WORK TO BE COMPLETED =
From the line with "for more changes.</span></span>" through the line with "corrections before resubmitting.</span></span>", repeat the entries verbatim, both end lines included, and add nothing.

SUPPLIED RECORDS =
^^^^^^^^^^^^^^^^
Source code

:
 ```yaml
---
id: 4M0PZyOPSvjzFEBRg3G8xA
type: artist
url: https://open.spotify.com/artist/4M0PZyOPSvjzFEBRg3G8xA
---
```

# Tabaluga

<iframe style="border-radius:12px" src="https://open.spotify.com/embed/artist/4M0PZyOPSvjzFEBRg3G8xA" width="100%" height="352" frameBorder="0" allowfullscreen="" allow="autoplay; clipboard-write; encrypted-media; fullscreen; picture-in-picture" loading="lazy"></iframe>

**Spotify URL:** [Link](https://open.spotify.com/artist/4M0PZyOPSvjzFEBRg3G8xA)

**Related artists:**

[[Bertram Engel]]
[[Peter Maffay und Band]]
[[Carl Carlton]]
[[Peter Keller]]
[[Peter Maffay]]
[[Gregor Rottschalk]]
^^^^^^^^^^^^^^^^
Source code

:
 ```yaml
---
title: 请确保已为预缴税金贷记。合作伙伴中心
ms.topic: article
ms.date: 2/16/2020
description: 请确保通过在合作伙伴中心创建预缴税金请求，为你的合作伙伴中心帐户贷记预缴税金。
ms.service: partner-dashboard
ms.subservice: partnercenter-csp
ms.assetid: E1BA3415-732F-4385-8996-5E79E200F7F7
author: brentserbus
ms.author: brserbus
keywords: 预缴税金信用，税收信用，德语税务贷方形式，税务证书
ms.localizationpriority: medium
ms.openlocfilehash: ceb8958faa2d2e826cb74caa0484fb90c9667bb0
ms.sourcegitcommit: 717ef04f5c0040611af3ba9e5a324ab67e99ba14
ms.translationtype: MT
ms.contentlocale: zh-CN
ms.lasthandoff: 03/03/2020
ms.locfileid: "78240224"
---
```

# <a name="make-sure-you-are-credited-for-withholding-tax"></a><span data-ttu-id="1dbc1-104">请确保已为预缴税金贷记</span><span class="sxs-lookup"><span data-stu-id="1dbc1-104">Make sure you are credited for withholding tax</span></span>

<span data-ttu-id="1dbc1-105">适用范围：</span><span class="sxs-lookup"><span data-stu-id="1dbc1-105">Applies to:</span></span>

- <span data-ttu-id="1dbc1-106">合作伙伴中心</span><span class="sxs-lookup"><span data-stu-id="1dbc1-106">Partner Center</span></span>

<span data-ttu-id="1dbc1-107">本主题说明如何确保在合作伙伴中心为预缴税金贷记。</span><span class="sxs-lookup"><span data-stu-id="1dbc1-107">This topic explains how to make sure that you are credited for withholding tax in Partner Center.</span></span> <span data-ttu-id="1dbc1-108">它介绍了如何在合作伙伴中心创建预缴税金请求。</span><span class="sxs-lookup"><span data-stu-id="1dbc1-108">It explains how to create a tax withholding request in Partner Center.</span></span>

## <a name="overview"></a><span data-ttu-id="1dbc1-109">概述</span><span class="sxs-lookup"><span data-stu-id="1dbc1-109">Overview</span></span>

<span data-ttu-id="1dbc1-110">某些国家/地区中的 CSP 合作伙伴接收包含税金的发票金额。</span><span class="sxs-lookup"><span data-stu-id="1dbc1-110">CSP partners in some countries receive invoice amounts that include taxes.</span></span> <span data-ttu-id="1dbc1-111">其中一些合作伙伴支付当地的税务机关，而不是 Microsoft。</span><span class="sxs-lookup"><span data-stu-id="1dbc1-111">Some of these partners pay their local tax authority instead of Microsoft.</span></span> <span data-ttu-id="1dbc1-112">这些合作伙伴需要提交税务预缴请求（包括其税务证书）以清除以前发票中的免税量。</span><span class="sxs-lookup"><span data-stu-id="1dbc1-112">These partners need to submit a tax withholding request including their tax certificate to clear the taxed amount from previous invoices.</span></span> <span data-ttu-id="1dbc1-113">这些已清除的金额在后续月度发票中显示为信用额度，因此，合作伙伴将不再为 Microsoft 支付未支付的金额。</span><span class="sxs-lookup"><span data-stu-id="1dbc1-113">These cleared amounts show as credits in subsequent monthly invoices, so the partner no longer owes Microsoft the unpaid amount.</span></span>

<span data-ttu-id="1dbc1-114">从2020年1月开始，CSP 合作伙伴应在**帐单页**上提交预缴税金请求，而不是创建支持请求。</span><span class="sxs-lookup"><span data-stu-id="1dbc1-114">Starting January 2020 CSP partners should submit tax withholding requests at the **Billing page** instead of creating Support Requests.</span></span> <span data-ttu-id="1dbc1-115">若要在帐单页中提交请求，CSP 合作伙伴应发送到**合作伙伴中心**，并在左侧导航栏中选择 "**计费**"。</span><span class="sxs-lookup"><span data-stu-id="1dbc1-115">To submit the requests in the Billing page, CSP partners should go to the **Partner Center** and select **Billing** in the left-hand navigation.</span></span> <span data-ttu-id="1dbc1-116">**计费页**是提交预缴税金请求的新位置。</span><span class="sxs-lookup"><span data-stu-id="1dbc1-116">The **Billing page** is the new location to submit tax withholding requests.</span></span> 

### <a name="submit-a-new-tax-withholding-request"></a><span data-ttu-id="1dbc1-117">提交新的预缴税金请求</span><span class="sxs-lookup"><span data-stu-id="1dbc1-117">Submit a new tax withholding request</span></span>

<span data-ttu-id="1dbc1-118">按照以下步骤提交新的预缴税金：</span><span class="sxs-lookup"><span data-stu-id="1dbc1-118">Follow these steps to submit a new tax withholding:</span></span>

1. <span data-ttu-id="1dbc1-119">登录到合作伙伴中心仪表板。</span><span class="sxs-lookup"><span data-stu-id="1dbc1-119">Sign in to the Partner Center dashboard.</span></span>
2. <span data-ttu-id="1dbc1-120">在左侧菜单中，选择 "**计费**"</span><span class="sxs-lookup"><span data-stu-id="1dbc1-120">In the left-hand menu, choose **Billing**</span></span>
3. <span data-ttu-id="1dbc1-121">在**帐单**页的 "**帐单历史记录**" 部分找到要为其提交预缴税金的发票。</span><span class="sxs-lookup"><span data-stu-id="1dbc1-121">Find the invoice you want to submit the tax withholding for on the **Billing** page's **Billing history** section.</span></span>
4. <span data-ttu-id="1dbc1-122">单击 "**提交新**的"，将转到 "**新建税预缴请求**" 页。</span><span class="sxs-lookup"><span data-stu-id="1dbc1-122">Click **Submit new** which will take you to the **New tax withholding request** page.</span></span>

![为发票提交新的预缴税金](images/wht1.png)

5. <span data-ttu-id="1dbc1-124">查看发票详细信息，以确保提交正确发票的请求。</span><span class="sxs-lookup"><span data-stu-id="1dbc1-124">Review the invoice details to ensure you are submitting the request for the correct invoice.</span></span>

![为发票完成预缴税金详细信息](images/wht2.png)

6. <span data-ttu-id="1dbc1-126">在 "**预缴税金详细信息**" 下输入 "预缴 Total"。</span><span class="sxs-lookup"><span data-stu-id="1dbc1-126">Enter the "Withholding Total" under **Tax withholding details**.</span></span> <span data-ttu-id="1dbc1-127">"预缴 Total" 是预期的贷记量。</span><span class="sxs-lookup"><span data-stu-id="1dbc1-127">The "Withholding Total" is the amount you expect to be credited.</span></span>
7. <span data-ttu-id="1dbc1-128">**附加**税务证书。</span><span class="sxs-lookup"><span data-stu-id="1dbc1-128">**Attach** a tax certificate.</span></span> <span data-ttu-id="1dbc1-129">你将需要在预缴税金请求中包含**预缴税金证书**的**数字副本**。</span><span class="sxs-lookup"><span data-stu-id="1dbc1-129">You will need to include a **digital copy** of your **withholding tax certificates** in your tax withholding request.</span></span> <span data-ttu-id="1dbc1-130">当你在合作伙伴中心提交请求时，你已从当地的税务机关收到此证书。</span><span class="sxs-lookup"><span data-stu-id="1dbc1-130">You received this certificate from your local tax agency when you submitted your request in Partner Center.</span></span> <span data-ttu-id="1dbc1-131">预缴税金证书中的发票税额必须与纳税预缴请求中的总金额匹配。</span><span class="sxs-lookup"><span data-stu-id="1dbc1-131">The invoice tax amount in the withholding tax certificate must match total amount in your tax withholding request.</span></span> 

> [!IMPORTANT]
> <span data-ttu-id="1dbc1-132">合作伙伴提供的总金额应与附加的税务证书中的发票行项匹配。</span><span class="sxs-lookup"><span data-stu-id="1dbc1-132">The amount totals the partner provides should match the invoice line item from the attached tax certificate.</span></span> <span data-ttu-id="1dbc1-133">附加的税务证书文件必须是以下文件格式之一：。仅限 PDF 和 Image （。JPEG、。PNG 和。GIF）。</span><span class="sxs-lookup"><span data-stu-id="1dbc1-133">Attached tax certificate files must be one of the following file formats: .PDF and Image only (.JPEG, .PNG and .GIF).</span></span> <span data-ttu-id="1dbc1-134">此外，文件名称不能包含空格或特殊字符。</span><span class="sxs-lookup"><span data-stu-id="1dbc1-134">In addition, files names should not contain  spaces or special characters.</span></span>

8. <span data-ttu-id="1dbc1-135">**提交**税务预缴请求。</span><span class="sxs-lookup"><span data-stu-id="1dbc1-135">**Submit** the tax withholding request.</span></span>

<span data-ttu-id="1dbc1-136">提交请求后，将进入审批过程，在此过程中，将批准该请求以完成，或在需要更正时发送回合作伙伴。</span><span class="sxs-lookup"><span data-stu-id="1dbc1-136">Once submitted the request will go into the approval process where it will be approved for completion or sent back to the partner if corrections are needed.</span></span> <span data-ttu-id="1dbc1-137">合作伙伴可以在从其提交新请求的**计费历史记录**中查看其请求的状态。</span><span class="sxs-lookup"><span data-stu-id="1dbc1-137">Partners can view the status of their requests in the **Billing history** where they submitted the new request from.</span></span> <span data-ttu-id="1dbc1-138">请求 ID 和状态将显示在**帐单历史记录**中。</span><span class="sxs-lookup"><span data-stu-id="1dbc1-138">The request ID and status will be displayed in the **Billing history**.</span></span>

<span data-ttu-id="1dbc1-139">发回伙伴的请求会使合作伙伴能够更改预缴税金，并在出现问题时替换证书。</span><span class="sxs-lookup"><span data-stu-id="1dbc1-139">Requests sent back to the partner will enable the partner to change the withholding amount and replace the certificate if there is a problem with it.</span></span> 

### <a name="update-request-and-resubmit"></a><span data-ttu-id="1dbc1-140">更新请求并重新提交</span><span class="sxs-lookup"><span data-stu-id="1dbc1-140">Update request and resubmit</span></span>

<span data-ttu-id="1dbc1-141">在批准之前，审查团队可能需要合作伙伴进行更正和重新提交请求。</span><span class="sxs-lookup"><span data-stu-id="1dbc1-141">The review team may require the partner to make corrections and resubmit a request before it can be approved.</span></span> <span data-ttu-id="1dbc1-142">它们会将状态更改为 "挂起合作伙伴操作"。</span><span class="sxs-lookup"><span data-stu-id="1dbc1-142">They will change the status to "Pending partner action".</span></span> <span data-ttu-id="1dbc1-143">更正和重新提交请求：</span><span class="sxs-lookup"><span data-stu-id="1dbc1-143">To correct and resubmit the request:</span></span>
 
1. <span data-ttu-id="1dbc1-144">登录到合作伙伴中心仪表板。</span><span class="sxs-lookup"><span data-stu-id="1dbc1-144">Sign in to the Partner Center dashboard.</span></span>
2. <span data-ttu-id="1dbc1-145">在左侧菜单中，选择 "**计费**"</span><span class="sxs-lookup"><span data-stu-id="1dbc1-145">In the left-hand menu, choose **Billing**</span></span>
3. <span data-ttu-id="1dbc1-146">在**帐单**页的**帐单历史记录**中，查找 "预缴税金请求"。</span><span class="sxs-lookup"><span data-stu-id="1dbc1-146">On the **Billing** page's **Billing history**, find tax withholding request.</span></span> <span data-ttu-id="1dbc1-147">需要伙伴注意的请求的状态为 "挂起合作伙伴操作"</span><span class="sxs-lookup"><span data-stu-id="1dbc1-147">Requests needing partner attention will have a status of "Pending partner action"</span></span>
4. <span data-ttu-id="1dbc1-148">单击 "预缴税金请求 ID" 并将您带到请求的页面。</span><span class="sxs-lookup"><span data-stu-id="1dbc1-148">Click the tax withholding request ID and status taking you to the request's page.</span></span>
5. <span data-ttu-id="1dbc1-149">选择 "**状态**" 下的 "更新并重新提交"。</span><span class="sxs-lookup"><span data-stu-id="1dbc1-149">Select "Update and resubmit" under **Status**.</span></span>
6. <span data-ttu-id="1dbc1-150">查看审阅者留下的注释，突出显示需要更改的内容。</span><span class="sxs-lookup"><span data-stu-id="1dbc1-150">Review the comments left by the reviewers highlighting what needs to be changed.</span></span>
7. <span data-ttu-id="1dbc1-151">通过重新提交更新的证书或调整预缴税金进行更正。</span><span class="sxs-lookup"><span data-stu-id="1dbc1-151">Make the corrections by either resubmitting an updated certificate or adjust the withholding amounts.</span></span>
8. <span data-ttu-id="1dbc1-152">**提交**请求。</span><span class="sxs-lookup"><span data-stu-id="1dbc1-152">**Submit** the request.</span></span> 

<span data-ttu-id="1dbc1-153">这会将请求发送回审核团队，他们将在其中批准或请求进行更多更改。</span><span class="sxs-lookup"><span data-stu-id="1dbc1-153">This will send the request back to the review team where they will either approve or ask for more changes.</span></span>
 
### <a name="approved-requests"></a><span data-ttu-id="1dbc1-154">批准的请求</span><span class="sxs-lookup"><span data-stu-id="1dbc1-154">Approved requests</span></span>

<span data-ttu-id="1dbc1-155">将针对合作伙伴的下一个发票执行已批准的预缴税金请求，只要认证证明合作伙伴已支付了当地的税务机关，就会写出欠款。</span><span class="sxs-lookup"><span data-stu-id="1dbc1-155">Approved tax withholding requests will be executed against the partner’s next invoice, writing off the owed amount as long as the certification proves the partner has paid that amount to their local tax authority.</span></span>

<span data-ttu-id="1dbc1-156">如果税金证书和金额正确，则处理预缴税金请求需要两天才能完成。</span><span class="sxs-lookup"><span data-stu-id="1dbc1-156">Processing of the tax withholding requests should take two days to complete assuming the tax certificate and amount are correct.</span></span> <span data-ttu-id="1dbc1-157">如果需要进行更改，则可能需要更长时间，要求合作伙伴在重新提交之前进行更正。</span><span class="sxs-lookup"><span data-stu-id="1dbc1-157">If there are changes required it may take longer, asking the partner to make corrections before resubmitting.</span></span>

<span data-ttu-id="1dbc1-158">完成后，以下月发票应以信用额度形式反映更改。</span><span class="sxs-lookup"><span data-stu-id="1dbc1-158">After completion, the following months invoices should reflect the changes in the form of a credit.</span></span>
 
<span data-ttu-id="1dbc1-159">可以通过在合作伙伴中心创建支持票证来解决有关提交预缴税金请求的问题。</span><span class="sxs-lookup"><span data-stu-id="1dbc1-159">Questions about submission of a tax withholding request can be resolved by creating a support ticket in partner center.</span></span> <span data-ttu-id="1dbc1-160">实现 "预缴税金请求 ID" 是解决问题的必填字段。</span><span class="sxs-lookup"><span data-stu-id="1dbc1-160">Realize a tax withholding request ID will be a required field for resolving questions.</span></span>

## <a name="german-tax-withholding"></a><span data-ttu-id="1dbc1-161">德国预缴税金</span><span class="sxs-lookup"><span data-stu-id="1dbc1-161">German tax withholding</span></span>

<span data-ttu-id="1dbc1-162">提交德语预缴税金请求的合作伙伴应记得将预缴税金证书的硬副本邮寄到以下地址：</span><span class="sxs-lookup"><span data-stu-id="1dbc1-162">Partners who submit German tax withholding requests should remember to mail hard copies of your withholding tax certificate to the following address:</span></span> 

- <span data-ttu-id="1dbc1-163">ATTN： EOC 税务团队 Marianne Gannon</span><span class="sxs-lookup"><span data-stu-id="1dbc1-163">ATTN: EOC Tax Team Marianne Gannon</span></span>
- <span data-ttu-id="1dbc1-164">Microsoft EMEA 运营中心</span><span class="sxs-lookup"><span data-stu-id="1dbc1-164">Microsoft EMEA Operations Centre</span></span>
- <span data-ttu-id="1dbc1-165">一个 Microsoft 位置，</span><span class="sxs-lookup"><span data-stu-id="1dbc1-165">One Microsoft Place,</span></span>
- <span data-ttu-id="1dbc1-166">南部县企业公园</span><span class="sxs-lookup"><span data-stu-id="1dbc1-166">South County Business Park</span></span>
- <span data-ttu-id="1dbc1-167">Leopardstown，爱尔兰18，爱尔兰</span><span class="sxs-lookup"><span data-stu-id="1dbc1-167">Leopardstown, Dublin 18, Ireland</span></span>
^^^^^^^^^^^^^^^^
SOLVED PROBLEM =
<span data-ttu-id="1dbc1-153">这会将请求发送回审核团队，他们将在其中批准或请求进行更多更改。</span><span class="sxs-lookup"><span data-stu-id="1dbc1-153">This will send the request back to the review team where they will either approve or ask for more changes.</span></span>
 
### <a name="approved-requests"></a><span data-ttu-id="1dbc1-154">批准的请求</span><span class="sxs-lookup"><span data-stu-id="1dbc1-154">Approved requests</span></span>

<span data-ttu-id="1dbc1-155">将针对合作伙伴的下一个发票执行已批准的预缴税金请求，只要认证证明合作伙伴已支付了当地的税务机关，就会写出欠款。</span><span class="sxs-lookup"><span data-stu-id="1dbc1-155">Approved tax withholding requests will be executed against the partner’s next invoice, writing off the owed amount as long as the certification proves the partner has paid that amount to their local tax authority.</span></span>

<span data-ttu-id="1dbc1-156">如果税金证书和金额正确，则处理预缴税金请求需要两天才能完成。</span><span class="sxs-lookup"><span data-stu-id="1dbc1-156">Processing of the tax withholding requests should take two days to complete assuming the tax certificate and amount are correct.</span></span> <span data-ttu-id="1dbc1-157">如果需要进行更改，则可能需要更长时间，要求合作伙伴在重新提交之前进行更正。</span><span class="sxs-lookup"><span data-stu-id="1dbc1-157">If there are changes required it may take longer, asking the partner to make corrections before resubmitting.</span></span>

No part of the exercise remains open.